Document images with source code
□ □ □
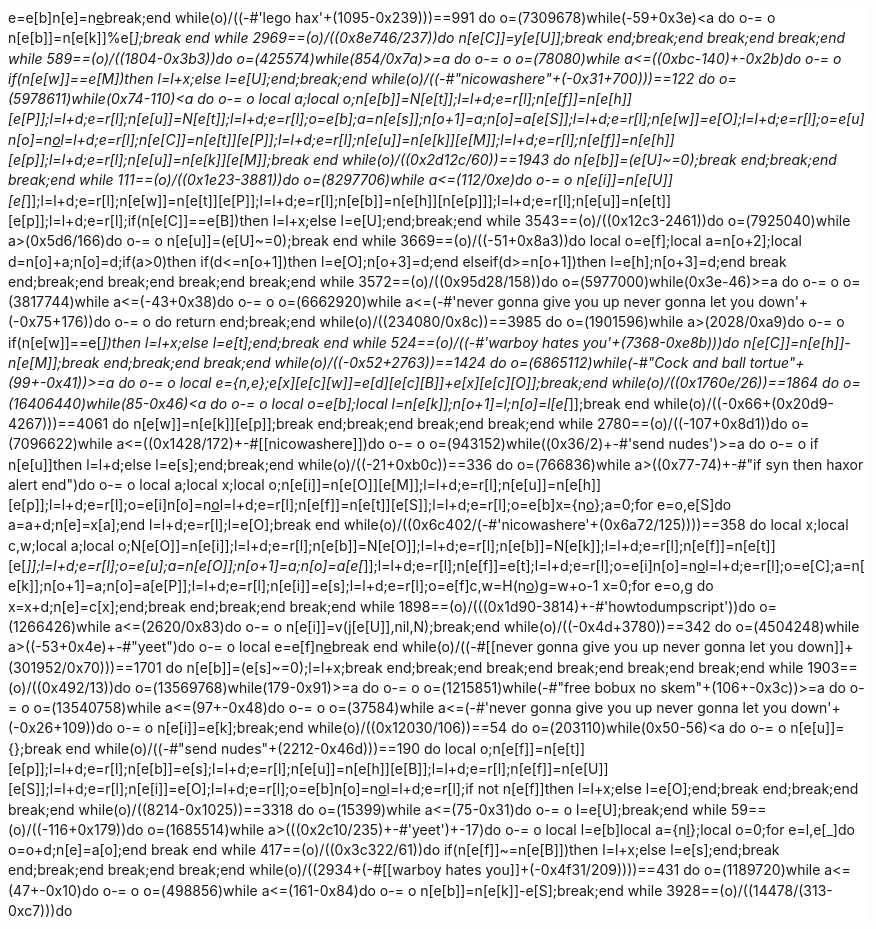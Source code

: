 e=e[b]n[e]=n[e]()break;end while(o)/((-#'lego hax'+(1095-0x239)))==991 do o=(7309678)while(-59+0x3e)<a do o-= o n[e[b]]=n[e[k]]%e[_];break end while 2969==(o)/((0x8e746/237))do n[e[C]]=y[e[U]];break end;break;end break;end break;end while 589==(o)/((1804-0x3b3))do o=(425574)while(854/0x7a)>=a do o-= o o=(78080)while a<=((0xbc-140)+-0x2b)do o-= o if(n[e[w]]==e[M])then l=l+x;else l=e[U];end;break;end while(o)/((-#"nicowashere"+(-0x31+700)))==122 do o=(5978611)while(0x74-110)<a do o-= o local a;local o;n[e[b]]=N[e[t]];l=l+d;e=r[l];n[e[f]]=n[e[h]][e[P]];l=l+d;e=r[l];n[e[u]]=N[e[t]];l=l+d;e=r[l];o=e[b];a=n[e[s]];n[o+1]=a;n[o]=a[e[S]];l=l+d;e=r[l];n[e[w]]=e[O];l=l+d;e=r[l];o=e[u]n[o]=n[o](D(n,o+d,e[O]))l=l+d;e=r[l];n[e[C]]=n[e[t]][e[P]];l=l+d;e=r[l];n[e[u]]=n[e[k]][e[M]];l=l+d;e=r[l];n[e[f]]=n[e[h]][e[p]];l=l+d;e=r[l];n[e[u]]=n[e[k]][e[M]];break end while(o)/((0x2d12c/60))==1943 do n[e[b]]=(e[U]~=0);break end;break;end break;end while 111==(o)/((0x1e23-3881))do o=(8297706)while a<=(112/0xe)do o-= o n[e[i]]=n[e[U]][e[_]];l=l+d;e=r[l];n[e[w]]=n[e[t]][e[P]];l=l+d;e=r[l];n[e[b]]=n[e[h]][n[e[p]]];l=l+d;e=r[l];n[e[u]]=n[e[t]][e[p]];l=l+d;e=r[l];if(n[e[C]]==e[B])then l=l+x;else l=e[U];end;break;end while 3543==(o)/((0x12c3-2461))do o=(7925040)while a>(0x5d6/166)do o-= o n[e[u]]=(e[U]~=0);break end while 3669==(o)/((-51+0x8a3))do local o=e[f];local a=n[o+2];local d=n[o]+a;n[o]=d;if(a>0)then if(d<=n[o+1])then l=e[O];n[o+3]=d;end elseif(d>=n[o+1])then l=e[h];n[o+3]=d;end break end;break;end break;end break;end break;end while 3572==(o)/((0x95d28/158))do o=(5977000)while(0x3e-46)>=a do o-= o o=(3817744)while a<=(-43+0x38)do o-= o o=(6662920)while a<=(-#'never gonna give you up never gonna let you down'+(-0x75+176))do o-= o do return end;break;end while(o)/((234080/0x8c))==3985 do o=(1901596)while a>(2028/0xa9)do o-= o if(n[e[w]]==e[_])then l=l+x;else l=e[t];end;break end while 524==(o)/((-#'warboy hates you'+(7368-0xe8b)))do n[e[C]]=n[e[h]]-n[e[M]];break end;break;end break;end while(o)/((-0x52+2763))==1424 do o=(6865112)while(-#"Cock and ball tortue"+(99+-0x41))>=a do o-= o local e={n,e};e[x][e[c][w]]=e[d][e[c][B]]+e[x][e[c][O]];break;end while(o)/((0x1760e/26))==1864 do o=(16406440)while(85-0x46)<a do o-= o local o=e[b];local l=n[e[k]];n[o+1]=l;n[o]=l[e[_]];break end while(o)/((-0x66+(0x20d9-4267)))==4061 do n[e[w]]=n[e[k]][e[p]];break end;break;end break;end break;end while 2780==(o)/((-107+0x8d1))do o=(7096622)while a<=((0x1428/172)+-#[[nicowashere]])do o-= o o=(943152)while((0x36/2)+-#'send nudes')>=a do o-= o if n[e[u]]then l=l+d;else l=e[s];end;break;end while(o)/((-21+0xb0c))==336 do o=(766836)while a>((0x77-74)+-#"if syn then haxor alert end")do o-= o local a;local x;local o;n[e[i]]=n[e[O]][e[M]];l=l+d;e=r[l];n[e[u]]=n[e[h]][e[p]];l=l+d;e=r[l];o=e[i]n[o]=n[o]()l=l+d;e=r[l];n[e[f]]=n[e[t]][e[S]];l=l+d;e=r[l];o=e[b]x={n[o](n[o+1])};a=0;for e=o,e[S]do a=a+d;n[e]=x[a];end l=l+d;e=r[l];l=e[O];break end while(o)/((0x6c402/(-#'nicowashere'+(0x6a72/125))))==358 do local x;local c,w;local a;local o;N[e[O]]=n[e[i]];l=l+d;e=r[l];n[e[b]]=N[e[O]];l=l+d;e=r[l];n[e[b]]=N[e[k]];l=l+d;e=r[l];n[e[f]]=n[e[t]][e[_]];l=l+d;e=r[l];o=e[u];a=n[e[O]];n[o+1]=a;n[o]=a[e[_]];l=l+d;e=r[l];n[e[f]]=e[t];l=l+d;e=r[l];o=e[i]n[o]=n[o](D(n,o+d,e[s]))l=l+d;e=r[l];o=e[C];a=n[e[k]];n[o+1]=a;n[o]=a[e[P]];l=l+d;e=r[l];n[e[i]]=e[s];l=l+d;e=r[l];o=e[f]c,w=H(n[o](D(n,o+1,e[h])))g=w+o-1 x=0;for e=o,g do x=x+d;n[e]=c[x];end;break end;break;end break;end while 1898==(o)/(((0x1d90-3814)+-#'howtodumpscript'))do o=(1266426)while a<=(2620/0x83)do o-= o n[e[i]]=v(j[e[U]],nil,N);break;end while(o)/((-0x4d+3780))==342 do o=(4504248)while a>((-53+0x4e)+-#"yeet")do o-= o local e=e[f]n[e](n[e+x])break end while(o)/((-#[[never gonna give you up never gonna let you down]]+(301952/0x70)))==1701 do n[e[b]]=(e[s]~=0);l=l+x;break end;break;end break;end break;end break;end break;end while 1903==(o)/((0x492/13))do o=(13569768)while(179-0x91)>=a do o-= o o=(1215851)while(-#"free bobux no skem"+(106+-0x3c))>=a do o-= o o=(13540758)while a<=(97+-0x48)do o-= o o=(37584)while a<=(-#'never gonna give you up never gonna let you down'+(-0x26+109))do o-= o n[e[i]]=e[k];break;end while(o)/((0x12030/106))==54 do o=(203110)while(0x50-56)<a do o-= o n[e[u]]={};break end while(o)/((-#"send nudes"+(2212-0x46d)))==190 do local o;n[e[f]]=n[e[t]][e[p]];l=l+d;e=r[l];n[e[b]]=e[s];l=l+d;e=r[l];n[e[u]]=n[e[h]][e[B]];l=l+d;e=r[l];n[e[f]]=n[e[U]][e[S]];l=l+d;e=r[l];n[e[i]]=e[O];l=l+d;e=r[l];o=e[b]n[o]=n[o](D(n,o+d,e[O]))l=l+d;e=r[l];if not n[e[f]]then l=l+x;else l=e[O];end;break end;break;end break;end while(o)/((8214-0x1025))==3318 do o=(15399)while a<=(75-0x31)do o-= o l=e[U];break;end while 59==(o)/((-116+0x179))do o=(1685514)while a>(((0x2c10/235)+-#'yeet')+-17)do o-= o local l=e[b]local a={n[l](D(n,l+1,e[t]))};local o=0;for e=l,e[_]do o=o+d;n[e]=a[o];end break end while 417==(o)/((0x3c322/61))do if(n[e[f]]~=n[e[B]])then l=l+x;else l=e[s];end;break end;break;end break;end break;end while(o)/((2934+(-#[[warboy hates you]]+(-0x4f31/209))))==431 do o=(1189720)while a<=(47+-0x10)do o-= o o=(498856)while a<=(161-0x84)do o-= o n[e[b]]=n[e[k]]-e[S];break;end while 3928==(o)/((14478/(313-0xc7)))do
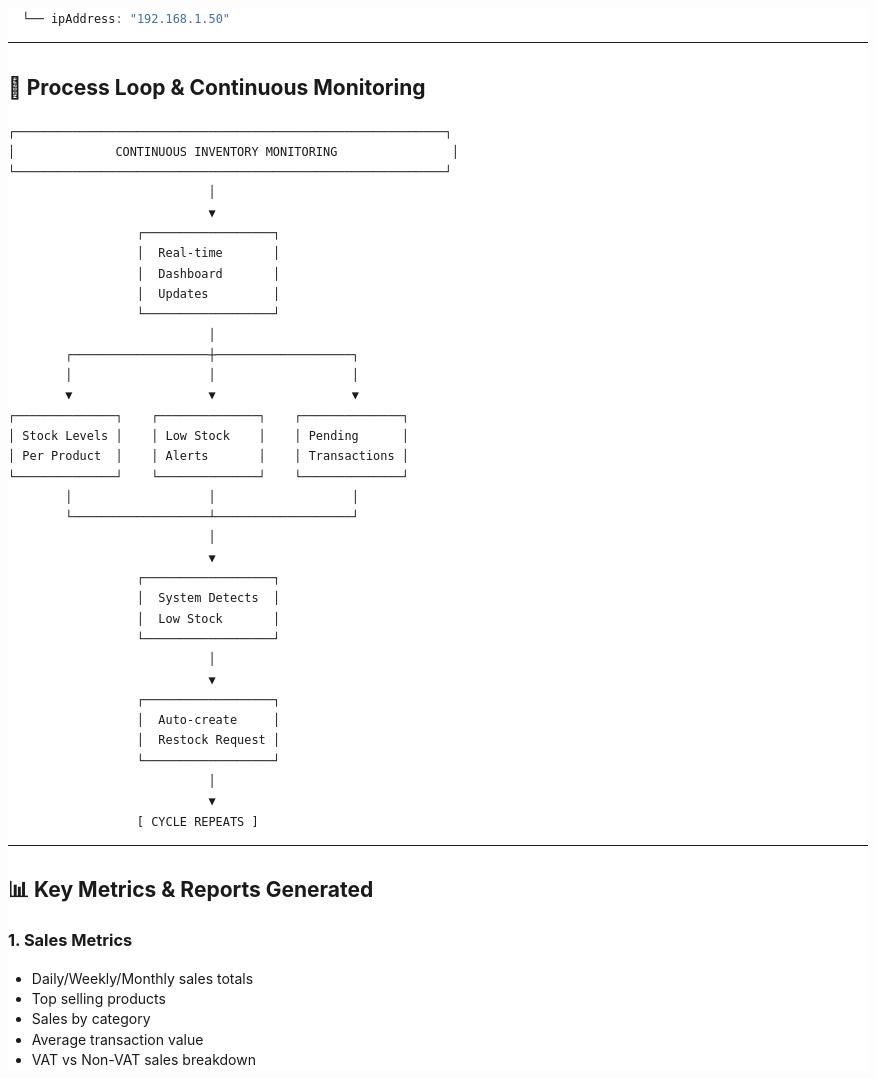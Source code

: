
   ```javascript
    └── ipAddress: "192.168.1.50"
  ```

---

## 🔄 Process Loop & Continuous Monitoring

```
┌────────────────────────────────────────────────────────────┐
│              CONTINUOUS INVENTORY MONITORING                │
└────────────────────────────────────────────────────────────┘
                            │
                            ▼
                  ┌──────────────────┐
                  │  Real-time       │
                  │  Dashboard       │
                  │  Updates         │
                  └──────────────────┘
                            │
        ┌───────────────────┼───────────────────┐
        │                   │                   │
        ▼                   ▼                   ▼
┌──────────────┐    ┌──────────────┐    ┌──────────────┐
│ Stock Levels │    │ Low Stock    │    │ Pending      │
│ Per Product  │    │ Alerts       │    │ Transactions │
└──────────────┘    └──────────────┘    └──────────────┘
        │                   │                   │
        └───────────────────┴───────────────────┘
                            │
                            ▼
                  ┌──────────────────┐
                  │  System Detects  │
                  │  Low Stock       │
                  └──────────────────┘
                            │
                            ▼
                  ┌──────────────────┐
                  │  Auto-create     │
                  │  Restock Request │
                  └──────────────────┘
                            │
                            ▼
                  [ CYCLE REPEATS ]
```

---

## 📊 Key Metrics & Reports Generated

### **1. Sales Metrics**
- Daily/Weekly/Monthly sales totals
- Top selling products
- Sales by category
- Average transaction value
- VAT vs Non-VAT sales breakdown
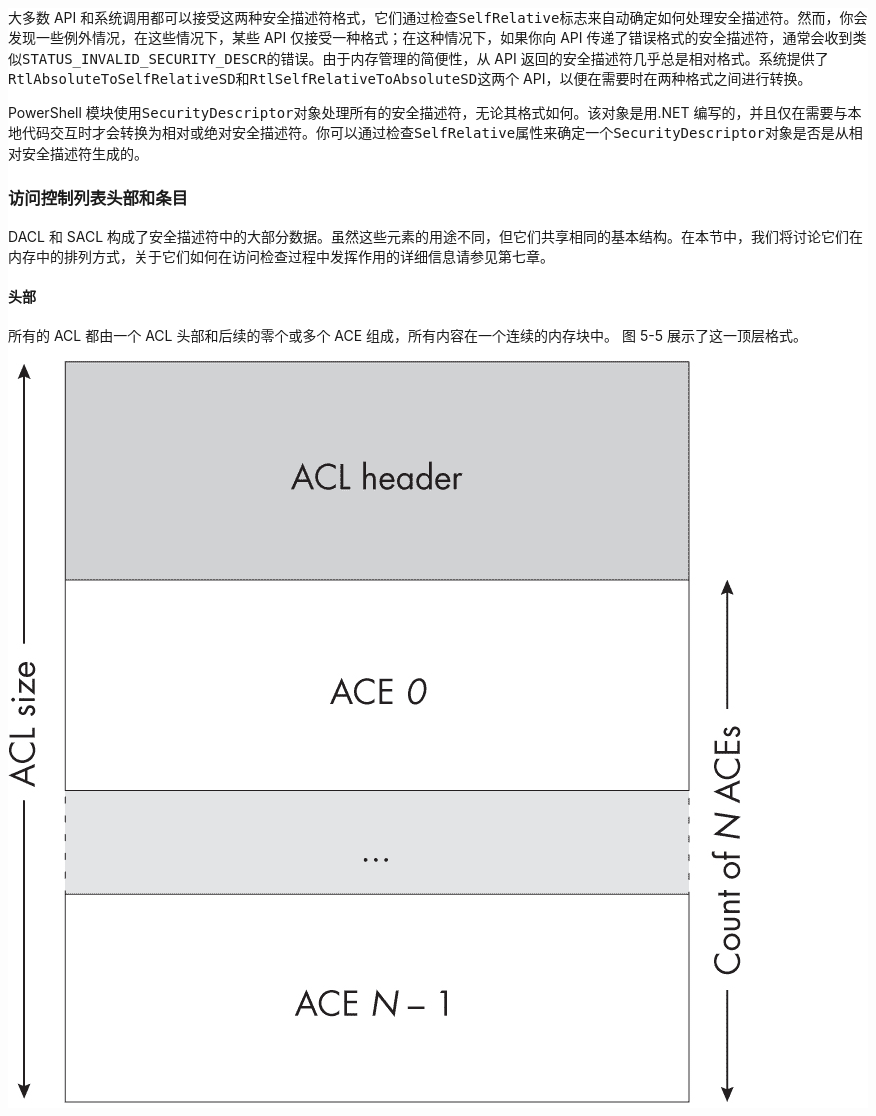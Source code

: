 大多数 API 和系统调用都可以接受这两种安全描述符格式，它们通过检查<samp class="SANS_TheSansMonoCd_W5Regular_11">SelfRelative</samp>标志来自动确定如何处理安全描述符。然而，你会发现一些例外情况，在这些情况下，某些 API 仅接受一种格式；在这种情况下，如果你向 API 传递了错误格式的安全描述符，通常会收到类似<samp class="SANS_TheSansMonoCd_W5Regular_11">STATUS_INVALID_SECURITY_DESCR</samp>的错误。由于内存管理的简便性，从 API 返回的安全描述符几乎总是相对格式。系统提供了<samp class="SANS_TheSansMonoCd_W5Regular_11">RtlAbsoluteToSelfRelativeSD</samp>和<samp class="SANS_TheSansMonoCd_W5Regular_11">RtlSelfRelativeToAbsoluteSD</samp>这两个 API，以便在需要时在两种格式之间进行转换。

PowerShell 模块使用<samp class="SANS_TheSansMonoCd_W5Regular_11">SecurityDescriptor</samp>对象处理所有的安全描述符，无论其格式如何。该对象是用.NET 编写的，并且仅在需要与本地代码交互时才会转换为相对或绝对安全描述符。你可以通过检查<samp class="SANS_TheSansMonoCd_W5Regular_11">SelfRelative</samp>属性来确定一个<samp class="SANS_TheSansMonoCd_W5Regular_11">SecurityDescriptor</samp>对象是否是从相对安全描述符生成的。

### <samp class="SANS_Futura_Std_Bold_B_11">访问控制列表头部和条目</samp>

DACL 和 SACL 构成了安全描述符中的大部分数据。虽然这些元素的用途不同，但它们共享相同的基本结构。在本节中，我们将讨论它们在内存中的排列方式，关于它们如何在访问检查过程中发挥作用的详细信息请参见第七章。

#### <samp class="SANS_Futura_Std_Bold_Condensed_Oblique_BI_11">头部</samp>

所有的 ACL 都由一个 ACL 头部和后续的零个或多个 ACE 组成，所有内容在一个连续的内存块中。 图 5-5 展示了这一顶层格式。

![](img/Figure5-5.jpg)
□ □ □
What the exercise asks:
Scan the data above and report each line in which "Metrics" is present.

Your solution:
## 📊 Key Metrics & Reports Generated
### **1. Sales Metrics**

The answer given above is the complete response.